FPGA Image Signal Processor - FPGA ISP Accelerators - Fast Fourier Transform 1D

Introduction

The Fast Fourier Transform is widely used for image analysis and processing. Its applications go from data filtering, pattern recognition, de-noising, and many others. It is also useful for processing data that are not images. With the FPGA ISP FFT, you can use it in several applications, for accelerating the applications on images mentioned above or for scientific computing, such as fast derivative and integral computations.

RidgeRun ships this FFT as a module for your projects, with the flexibility of extending its scope for single dimension and multi-dimension problems, being possible to run several FFT units at the same time, parallelizing at the data level. With this feature, you can process the FFT over an entire image in several rows at the same time, finishing synchronously.

We also exploited the capability of HLS of using C++11, allowing us to change the module size according to your problem, consuming the resources really needed by your problem. Nevertheless, the FPGA ISP module also works on several data types, since it is also templated in our module. You can easily switch from floating-point numbers to fixed-point numbers by just changing a template parameter.

Algorithm

We have found that the best approach for minimizing the area footprint without sacrificing the FFT throughput is using the Cooley-Tukey^[1] algorithm with Decimation in Frequency (DIF). The foundations of the algorithm are based on the following illustration:

FFT Radix-2 Cooley-Tukey with Decimation in Frequency (DIF)

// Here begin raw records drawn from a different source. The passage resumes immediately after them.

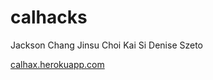 calhacks
========
Jackson Chang
Jinsu Choi
Kai Si
Denise Szeto

[calhax.herokuapp.com](http://calhax.herokuapp.com)
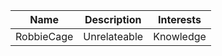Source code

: | Name       | Description      | Interests      |
| ---------- | ----------       | ----------     |
| RobbieCage | Unrelateable     | Knowledge      |
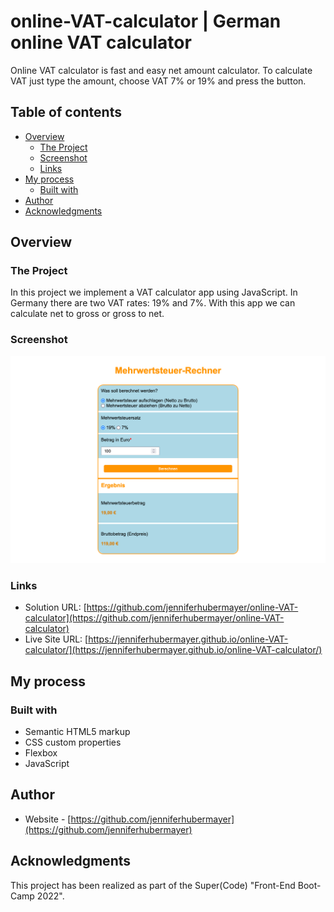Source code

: # online-VAT-calculator | German online VAT calculator

Online VAT calculator is fast and easy net amount calculator. To calculate VAT just type the amount, choose VAT 7% or 19% and press the button.

## Table of contents

- [Overview](#overview)
  - [The Project](#the-project)
  - [Screenshot](#screenshot)
  - [Links](#links)
- [My process](#my-process)
  - [Built with](#built-with)
- [Author](#author)
- [Acknowledgments](#acknowledgments)

## Overview

### The Project

In this project we implement a VAT calculator app using JavaScript. In Germany there are two VAT rates: 19% and 7%. With this app we can calculate net to gross or gross to net.

### Screenshot

![](./screenshot/Screenshot%202022-06-22%20at%2017-23-24%20Mehrwertsteuer-Rechner.png)

### Links

- Solution URL: [https://github.com/jenniferhubermayer/online-VAT-calculator](https://github.com/jenniferhubermayer/online-VAT-calculator)
- Live Site URL: [https://jenniferhubermayer.github.io/online-VAT-calculator/](https://jenniferhubermayer.github.io/online-VAT-calculator/)

## My process

### Built with

- Semantic HTML5 markup
- CSS custom properties
- Flexbox
- JavaScript

## Author

- Website - [https://github.com/jenniferhubermayer](https://github.com/jenniferhubermayer)

## Acknowledgments

This project has been realized as part of the Super(Code) "Front-End Boot-Camp 2022".
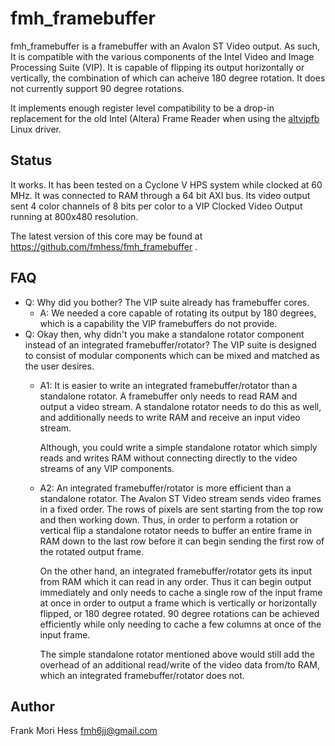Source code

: # fmh_framebuffer
fmh_framebuffer is a framebuffer with an Avalon ST Video output.  As
such, It is compatible with the various components of the Intel 
Video and Image Processing Suite (VIP).
It is capable of flipping its output horizontally or vertically, the
combination of which can acheive 180 degree rotation.
It does not currently support 90 degree rotations.

It implements enough register level compatibility to be a
drop-in replacement for the old Intel (Altera) Frame Reader
when using the 
[altvipfb](https://github.com/fmhess/linux-socfpga/blob/socfpga-5.4.13-lts-fluke-cda/drivers/video/fbdev/altvipfb.c)
Linux driver.

## Status
It works.  It has been tested on a Cyclone V HPS system while
clocked at 60 MHz.  It was connected to RAM through a 64 bit
AXI bus.  Its video output sent 4 color channels of 8 bits
per color to a VIP Clocked Video Output
running at 800x480 resolution.

The latest version of this core may be found
at <https://github.com/fmhess/fmh_framebuffer> .

## FAQ

* Q: Why did you bother?  The VIP suite already has framebuffer cores.
	* A: We needed a core capable of rotating its output by 180 degrees,
	  which is a capability the VIP framebuffers do not provide.
* Q: Okay then, why didn't you make a standalone rotator component instead
  of an integrated framebuffer/rotator?  The VIP suite is designed to
  consist of modular components which can be mixed and matched as
  the user desires.
	* A1: It is easier to write an integrated framebuffer/rotator than
	  a standalone rotator.  A framebuffer only needs to read RAM and
	  output a video stream.  A standalone rotator needs to do this
	  as well, and additionally needs to write RAM and receive an
	  input video stream.
	  
	  Although, you could write a simple standalone rotator which
	  simply reads and writes RAM without connecting directly to
	  the video streams of any VIP components.
	* A2: An integrated framebuffer/rotator is more efficient than
	  a standalone rotator.  The Avalon ST Video stream sends video
	  frames in a fixed order.  The rows of pixels are sent starting
	  from the top row and then working down.  Thus, in order to perform
	  a rotation or vertical flip a standalone rotator needs to
	  buffer an entire frame in RAM down to the last row before 
	  it can begin sending the first row of the rotated output frame.  
	  
	  On the other hand, an integrated framebuffer/rotator gets its
	  input from RAM which it can read in any order.  Thus it can
	  begin output immediately and only needs to cache a single
	  row of the input frame at once in order to output a frame
	  which is vertically or horizontally flipped, or 180 degree
	  rotated.  90 degree rotations can be achieved efficiently
	  while only needing to cache a few columns at once of the input 
	  frame.
	  
	  The simple standalone rotator mentioned above would still
	  add the overhead of an additional read/write of the
	  video data from/to RAM, which an integrated framebuffer/rotator
	  does not.

## Author
Frank Mori Hess fmh6jj@gmail.com
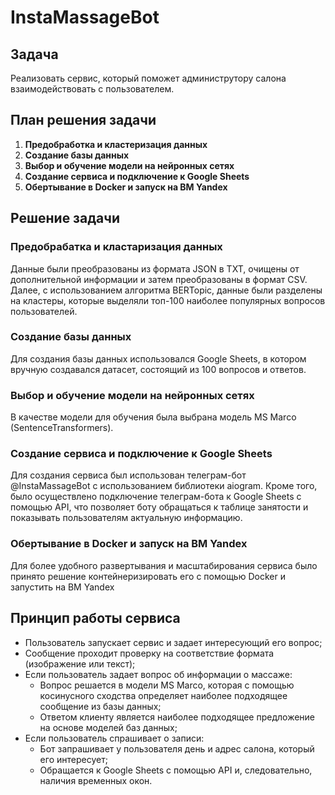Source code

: # InstaMassageBot

## Задача

Реализовать сервис, который поможет администрутору салона взаимодействовать с пользователем.

## План решения задачи

1) **Предобработка и кластеризация данных**
2) **Создание базы данных**
3) **Выбор и обучение модели на нейронных сетях**
4) **Создание сервиса и подключение к Google Sheets**
4) **Обертывание в Docker и запуск на ВМ Yandex**
   

## Решение задачи

### Предобрабатка и кластаризация данных
Данные были преобразованы из формата JSON в TXT, очищены от дополнительной информации и затем преобразованы в формат CSV. Далее, с использованием алгоритма BERTopic, данные были разделены на кластеры, которые выделяли топ-100 наиболее популярных вопросов пользователей.
### Создание базы данных
Для создания базы данных использовался Google Sheets, в котором вручную создавался датасет, состоящий из 100 вопросов и ответов.
### Выбор и обучение модели на нейронных сетях
В качестве модели для обучения была выбрана модель MS Marco (SentenceTransformers).
### Создание сервиса и подключение к Google Sheets 
Для создания сервиса был использован телеграм-бот @InstaMassageBot с использованием библиотеки aiogram. Кроме того, было осуществлено подключение телеграм-бота к Google Sheets с помощью API, что позволяет боту обращаться к таблице занятости и показывать пользователям актуальную информацию.
### Обертывание в Docker и запуск на ВМ Yandex
Для более удобного развертывания и масштабирования сервиса было принято решение контейнеризировать его с помощью Docker и запустить на ВМ Yandex
## Принцип работы сервиса
- Пользователь запускает сервис и задает интересующий его вопрос;
- Сообщение проходит проверку на соответствие формата (изображение или текст);
- Если пользователь задает вопрос об информации о массаже:
  - Вопрос решается в модели MS Marco, которая с помощью косинусного сходства определяет наиболее подходящее сообщение из базы данных;
  - Ответом клиенту является наиболее подходящее предложение на основе моделей баз данных;
- Если пользователь спрашивает о записи:
  - Бот запрашивает у пользователя день и адрес салона, который его интересует;
  - Обращается к Google Sheets с помощью API и, следовательно, наличия временных окон.


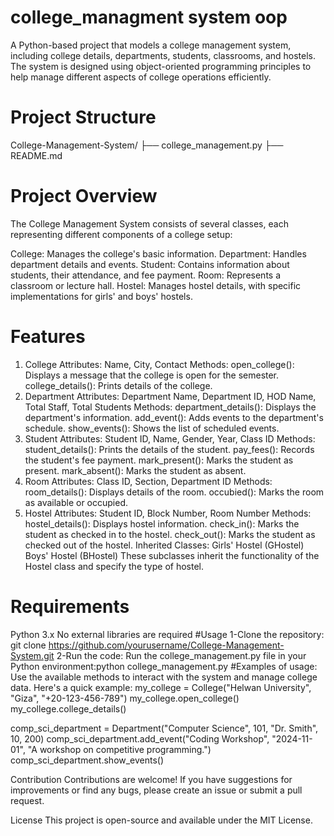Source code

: # college_managment system oop

A Python-based project that models a college management system, including college details, departments, students, classrooms, and hostels. The system is designed using object-oriented programming principles to help manage different aspects of college operations efficiently.

# Project Structure
College-Management-System/
├── college_management.py
├── README.md

# Project Overview
The College Management System consists of several classes, each representing different components of a college setup:

College: Manages the college's basic information.
Department: Handles department details and events.
Student: Contains information about students, their attendance, and fee payment.
Room: Represents a classroom or lecture hall.
Hostel: Manages hostel details, with specific implementations for girls' and boys' hostels.
# Features
1. College
Attributes: Name, City, Contact
Methods:
open_college(): Displays a message that the college is open for the semester.
college_details(): Prints details of the college.
2. Department
Attributes: Department Name, Department ID, HOD Name, Total Staff, Total Students
Methods:
department_details(): Displays the department's information.
add_event(): Adds events to the department's schedule.
show_events(): Shows the list of scheduled events.
3. Student
Attributes: Student ID, Name, Gender, Year, Class ID
Methods:
student_details(): Prints the details of the student.
pay_fees(): Records the student's fee payment.
mark_present(): Marks the student as present.
mark_absent(): Marks the student as absent.
4. Room
Attributes: Class ID, Section, Department ID
Methods:
room_details(): Displays details of the room.
occubied(): Marks the room as available or occupied.
5. Hostel
Attributes: Student ID, Block Number, Room Number
Methods:
hostel_details(): Displays hostel information.
check_in(): Marks the student as checked in to the hostel.
check_out(): Marks the student as checked out of the hostel.
Inherited Classes:
Girls' Hostel (GHostel)
Boys' Hostel (BHostel)
These subclasses inherit the functionality of the Hostel class and specify the type of hostel.

# Requirements
Python 3.x
No external libraries are required
#Usage
1-Clone the repository: git clone https://github.com/yourusername/College-Management-System.git
2-Run the code: Run the college_management.py file in your Python environment:python college_management.py
#Examples of usage: Use the available methods to interact with the system and manage college data. Here's a quick example:
my_college = College("Helwan University", "Giza", "+20-123-456-789")
my_college.open_college()
my_college.college_details()

comp_sci_department = Department("Computer Science", 101, "Dr. Smith", 10, 200)
comp_sci_department.add_event("Coding Workshop", "2024-11-01", "A workshop on competitive programming.")
comp_sci_department.show_events()

Contribution
Contributions are welcome! If you have suggestions for improvements or find any bugs, please create an issue or submit a pull request.

License
This project is open-source and available under the MIT License.
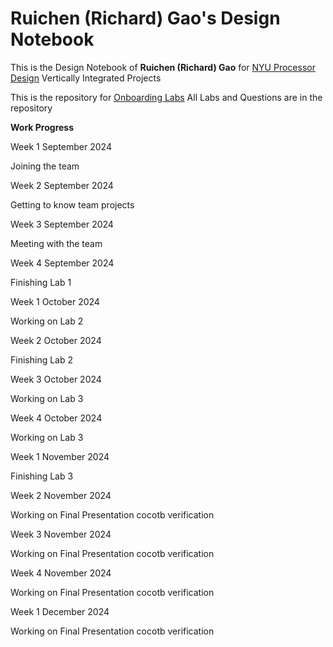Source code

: # Ruichen (Richard) Gao's Design Notebook

This is the Design Notebook of **Ruichen (Richard) Gao** for [NYU Processor Design](https://nyu-processor-design.github.io) Vertically Integrated Projects

This is the repository for [Onboarding Labs](https://github.com/RickGao/NYU-Processor-Design-Lab)
All Labs and Questions are in the repository

**Work Progress**

Week 1 September 2024

Joining the team

Week 2 September 2024

Getting to know team projects

Week 3 September 2024

Meeting with the team

Week 4 September 2024

Finishing Lab 1

Week 1 October 2024

Working on Lab 2

Week 2 October 2024

Finishing Lab 2

Week 3 October 2024

Working on Lab 3

Week 4 October 2024

Working on Lab 3

Week 1 November 2024

Finishing Lab 3

Week 2 November 2024

Working on Final Presentation cocotb verification

Week 3 November 2024

Working on Final Presentation cocotb verification

Week 4 November 2024

Working on Final Presentation cocotb verification

Week 1 December 2024

Working on Final Presentation cocotb verification
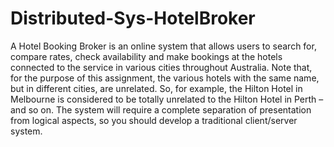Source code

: # Distributed-Sys-HotelBroker
A Hotel Booking Broker is an online system that allows users to search for, compare rates, check availability and make bookings at the hotels connected to the service in various cities throughout Australia. Note that, for the purpose of this assignment, the various hotels with the same name, but in different cities, are unrelated. So, for example, the Hilton Hotel in Melbourne is considered to be totally unrelated to the Hilton Hotel in Perth – and so on. The system will require a complete separation of presentation from logical aspects, so you should develop a traditional client/server system.
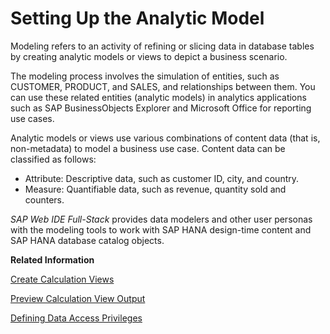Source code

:<!-- loio81b89eaa8f834f999ddfe7131392b394 -->

# Setting Up the Analytic Model

Modeling refers to an activity of refining or slicing data in database tables by creating analytic models or views to depict a business scenario.

The modeling process involves the simulation of entities, such as CUSTOMER, PRODUCT, and SALES, and relationships between them. You can use these related entities \(analytic models\) in analytics applications such as SAP BusinessObjects Explorer and Microsoft Office for reporting use cases.

Analytic models or views use various combinations of content data \(that is, non-metadata\) to model a business use case. Content data can be classified as follows:

-   Attribute: Descriptive data, such as customer ID, city, and country.
-   Measure: Quantifiable data, such as revenue, quantity sold and counters.

*SAP Web IDE Full-Stack* provides data modelers and other user personas with the modeling tools to work with SAP HANA design-time content and SAP HANA database catalog objects.

**Related Information**  


[Create Calculation Views](create-calculation-views-5aeb56c.md "Use a graphical editor to create calculation views that depict complex business scenarios.")

[Preview Calculation View Output](preview-calculation-view-output-903eff8.md "After you have modeled a calculation view, you can deploy it and preview its output.")

[Defining Data Access Privileges](defining-data-access-privileges-acd7703.md "Use the analytic privilege editor in SAP Web IDE Full-Stack to create analytic privileges.")

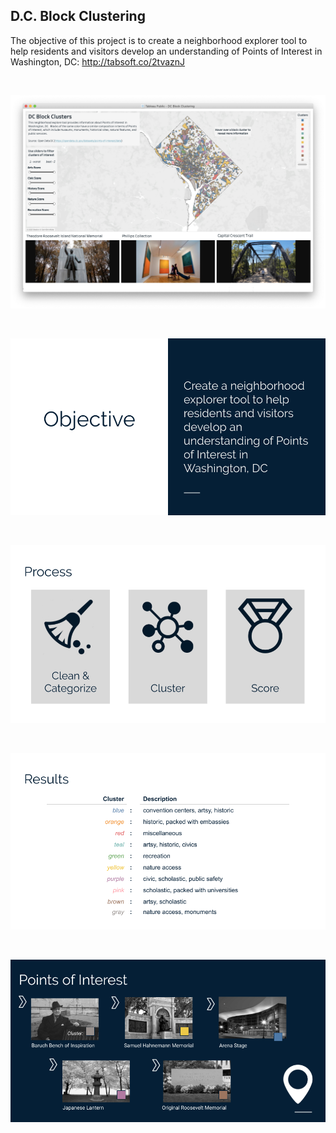 
D.C. Block Clustering
 -

The objective of this project is to create a neighborhood explorer tool to help residents and visitors develop an understanding of Points of Interest in Washington, DC:  http://tabsoft.co/2tvaznJ

<br>

<a href='http://tabsoft.co/2tvaznJ'> ![Interactive neighborhood explorer tool](https://github.com/NicoleJaneway/dc-block-clustering/blob/master/img/tableau.png?raw=true) </a>

<br>

<a href='https://opendata.dc.gov/datasets/points-of-interest/data'> ![Points of Interest](https://github.com/NicoleJaneway/dc-block-clustering/blob/master/img/poi0.png?raw=true) </a>

<br>

<a href='http://tabsoft.co/2tvaznJ'> ![Points of Interest](https://github.com/NicoleJaneway/dc-block-clustering/blob/master/img/poi2.png?raw=true)</a>

<br>

<a href='http://tabsoft.co/2tvaznJ'> ![Points of Interest](https://github.com/NicoleJaneway/dc-block-clustering/blob/master/img/poi3.png?raw=true) </a>

<br>

<a href='https://opendata.dc.gov/datasets/points-of-interest/data'> ![Points of Interest](https://github.com/NicoleJaneway/dc-block-clustering/blob/master/img/poi5.png?raw=true) </a>
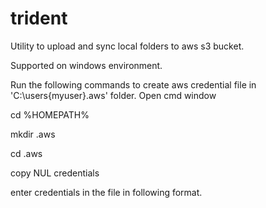 # trident
Utility to upload and sync local folders to aws s3 bucket.

Supported on windows environment.

Run the following commands to create aws credential file in 'C:\users\{myuser}\.aws' folder.
Open cmd window

  cd %HOMEPATH%

  mkdir .aws

  cd .aws

  copy NUL credentials

enter credentials in the file in following format. 

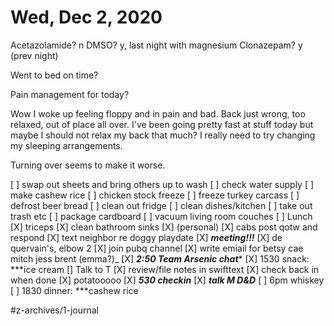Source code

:# Wed, Dec 2, 2020
Acetazolamide? n
DMSO? y, last night with magnesium
Clonazepam? y
(prev night)

Went to bed on time? 

Pain management for today? 

Wow I woke up feeling floppy and in pain and bad. Back just wrong, too relaxed, out of place all over. I've been going pretty fast at stuff today but maybe I should not relax my back that much? I really need to try changing my sleeping arrangements. 

Turning over seems to make it worse. 

[ ] swap out sheets and bring others up to wash
[ ] check water supply
[ ] make cashew rice
[ ] chicken stock freeze
[ ] freeze turkey carcass
[ ] defrost beer bread
[ ] clean out fridge
[ ] clean dishes/kitchen
[ ] take out trash etc
[ ] package cardboard
[ ] vacuum living room couches
[ ] Lunch
[X] triceps
[X] clean bathroom sinks
[X] (personal)
[X] cabs post qotw and respond
[X] text neighbor re doggy playdate
[X] ***meeting!!!***
[X] de quervain's, elbow 2
[X] join pubq channel
[X] write emiail for betsy cae mitch jess brent (emma?)_
[X] ***2:50 Team Arsenic chat****
[X] 1530 snack: ***ice cream
[\] Talk to T
[X] review/file notes in swifttext
[X] check back in when done
[X] potatooooo
[X] ***530 checkin*** 
[X] ***talk M D&D***
[ ] 6pm whiskey
[ ] 1830 dinner: ***cashew rice


#z-archives/1-journal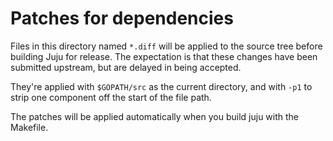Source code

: Patches for dependencies
==================================

Files in this directory named `*.diff` will be applied to the source tree
before building Juju for release. The expectation is that these changes have
been submitted upstream, but are delayed in being accepted.

They're applied with `$GOPATH/src` as the current directory, and with
`-p1` to strip one component off the start of the file path.

The patches will be applied automatically when you build juju with the
Makefile.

Based on the picture shown above, the process starts by reading the inputs in the time-space according to the output's indices but bit reverted.

Our FPGA ISP receives the input array, either in real numbers or complex numbers, load the data in a bit reverted fashion into the buffers and start doing the FFT in place. The process finishes with copying back the data from the buffers to achieve maximum throughput by fast data access (multi-port).

Applications

The FFT algorithm is widely used in many fields, from image processing to scientific computing. Let's summarize some of them.

Image processing:

1. Filtering: by cutting the high frequencies, it is possible to reduce the noise within an image. Also, you can apply ideal filters by using step-like low/high-pass filters.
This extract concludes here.